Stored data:
☆ ☆ ☆ ☆
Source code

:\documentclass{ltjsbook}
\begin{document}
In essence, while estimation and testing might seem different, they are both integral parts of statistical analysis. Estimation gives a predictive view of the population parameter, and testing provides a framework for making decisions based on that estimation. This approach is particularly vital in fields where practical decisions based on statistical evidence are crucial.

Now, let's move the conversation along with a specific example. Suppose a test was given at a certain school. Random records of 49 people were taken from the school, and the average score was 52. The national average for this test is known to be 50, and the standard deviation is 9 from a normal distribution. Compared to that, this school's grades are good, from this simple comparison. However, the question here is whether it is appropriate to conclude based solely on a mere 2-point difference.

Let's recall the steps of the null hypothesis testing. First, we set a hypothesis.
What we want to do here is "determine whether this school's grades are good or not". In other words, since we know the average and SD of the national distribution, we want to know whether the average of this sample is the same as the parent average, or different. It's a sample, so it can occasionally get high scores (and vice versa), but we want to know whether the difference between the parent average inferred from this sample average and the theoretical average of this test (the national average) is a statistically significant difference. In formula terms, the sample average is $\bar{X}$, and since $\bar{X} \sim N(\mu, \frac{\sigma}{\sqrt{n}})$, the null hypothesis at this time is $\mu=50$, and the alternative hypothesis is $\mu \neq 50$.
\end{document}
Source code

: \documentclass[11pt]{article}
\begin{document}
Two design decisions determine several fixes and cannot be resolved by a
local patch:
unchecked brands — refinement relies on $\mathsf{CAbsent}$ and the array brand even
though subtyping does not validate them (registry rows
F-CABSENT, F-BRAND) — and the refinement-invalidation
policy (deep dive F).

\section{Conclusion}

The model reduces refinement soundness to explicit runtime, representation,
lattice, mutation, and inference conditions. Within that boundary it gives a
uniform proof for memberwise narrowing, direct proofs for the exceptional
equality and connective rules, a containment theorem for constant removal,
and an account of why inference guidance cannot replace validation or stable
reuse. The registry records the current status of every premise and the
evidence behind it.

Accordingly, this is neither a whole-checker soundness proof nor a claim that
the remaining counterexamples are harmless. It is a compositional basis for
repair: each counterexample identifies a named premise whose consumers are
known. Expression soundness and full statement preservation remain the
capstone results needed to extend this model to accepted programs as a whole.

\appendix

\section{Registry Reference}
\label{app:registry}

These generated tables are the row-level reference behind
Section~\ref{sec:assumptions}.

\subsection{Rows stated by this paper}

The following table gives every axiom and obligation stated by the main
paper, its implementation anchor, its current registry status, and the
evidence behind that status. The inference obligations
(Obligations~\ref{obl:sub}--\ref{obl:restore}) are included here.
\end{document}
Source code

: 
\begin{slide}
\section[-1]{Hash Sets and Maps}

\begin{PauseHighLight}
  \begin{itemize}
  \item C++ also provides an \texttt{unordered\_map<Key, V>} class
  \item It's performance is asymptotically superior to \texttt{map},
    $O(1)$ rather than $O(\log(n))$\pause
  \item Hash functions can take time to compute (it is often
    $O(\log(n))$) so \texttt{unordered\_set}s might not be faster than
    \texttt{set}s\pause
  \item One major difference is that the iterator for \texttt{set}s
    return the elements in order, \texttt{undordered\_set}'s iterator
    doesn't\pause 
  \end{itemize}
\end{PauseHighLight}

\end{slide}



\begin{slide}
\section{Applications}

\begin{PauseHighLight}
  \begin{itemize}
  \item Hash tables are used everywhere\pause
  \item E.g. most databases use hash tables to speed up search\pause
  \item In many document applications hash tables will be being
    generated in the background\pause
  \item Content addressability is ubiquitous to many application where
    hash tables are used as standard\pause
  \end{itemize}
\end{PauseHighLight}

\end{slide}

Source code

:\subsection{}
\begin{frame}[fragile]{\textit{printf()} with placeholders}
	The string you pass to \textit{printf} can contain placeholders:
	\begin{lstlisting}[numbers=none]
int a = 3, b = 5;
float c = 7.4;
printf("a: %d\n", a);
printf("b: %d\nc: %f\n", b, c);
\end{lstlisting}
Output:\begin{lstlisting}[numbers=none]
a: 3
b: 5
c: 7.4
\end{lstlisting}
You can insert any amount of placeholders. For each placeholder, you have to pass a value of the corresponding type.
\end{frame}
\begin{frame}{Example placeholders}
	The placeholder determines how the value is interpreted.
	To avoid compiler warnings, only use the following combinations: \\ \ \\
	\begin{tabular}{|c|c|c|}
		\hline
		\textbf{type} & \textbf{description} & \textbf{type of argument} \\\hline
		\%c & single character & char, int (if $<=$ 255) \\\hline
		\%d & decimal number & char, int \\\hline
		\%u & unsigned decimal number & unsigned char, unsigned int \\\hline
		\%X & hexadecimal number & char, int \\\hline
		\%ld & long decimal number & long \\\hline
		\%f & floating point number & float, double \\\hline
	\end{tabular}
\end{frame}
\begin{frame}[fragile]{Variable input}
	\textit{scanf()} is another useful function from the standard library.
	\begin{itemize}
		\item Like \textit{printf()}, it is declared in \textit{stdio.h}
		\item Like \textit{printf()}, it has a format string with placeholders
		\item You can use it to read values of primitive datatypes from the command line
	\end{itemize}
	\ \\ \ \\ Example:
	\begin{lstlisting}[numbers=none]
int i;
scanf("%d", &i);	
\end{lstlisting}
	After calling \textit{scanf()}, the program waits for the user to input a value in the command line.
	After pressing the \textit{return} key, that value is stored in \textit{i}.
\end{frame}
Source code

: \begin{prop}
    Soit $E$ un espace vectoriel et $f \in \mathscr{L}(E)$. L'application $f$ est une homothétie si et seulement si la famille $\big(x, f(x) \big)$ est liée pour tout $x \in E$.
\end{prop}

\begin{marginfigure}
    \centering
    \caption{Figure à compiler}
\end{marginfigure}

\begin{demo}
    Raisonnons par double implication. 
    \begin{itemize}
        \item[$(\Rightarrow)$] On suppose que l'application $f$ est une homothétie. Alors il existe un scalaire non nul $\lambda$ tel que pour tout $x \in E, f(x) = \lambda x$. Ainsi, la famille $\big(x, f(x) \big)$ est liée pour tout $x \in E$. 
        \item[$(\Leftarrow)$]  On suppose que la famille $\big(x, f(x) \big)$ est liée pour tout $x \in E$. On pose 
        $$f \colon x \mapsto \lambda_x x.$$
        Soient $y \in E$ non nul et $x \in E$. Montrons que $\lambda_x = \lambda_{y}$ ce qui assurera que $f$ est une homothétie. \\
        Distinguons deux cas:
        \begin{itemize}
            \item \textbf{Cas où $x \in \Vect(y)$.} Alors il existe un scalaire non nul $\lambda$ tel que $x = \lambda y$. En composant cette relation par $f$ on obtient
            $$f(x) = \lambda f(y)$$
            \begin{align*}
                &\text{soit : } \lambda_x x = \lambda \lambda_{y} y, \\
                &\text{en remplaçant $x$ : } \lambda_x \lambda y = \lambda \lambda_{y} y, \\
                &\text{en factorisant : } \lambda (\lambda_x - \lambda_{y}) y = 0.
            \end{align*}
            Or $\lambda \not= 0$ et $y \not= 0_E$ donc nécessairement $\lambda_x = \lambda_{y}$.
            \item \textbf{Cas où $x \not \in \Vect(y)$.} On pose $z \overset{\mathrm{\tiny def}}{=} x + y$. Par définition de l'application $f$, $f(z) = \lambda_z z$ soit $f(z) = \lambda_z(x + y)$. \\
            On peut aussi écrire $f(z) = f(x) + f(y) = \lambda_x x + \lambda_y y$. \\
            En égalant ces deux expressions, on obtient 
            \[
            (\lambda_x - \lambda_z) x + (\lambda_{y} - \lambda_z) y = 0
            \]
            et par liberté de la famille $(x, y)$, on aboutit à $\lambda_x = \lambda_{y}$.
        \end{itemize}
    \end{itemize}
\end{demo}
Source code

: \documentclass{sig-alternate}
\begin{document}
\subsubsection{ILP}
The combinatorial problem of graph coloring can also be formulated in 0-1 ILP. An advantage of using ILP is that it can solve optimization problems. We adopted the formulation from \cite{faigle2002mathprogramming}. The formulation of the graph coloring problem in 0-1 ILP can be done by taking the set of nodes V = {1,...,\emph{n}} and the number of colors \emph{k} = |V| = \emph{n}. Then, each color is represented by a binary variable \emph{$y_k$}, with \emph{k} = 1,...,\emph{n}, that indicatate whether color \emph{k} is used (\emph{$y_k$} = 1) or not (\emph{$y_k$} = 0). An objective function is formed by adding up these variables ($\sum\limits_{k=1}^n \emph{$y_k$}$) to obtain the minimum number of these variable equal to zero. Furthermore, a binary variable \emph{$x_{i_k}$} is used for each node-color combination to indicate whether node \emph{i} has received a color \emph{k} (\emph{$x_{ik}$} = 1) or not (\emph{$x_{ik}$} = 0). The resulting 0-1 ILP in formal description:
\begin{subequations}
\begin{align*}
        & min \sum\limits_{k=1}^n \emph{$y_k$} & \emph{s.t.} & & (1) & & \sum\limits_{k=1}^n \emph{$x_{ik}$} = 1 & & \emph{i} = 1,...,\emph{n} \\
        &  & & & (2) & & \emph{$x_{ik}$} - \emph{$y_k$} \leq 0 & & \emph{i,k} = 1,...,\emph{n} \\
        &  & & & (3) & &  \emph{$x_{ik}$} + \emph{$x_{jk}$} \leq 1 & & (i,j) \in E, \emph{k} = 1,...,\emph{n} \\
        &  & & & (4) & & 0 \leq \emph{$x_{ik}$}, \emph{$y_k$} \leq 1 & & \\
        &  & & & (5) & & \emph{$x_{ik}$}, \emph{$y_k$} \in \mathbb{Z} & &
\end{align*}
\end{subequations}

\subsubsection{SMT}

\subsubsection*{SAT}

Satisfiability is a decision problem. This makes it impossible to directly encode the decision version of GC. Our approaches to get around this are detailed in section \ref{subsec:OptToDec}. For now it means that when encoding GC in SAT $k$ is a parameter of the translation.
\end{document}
☆ ☆ ☆ ☆
### What to produce
All lines in the data above from the one with "the remaining counterexamples" through the one with "evidence behind that" must be repeated exactly, and no others.

### Exercise output
the remaining counterexamples are harmless. It is a compositional basis for
repair: each counterexample identifies a named premise whose consumers are
known. Expression soundness and full statement preservation remain the
capstone results needed to extend this model to accepted programs as a whole.

\appendix

\section{Registry Reference}
\label{app:registry}

These generated tables are the row-level reference behind
Section~\ref{sec:assumptions}.

\subsection{Rows stated by this paper}

The following table gives every axiom and obligation stated by the main
paper, its implementation anchor, its current registry status, and the
evidence behind that status. The inference obligations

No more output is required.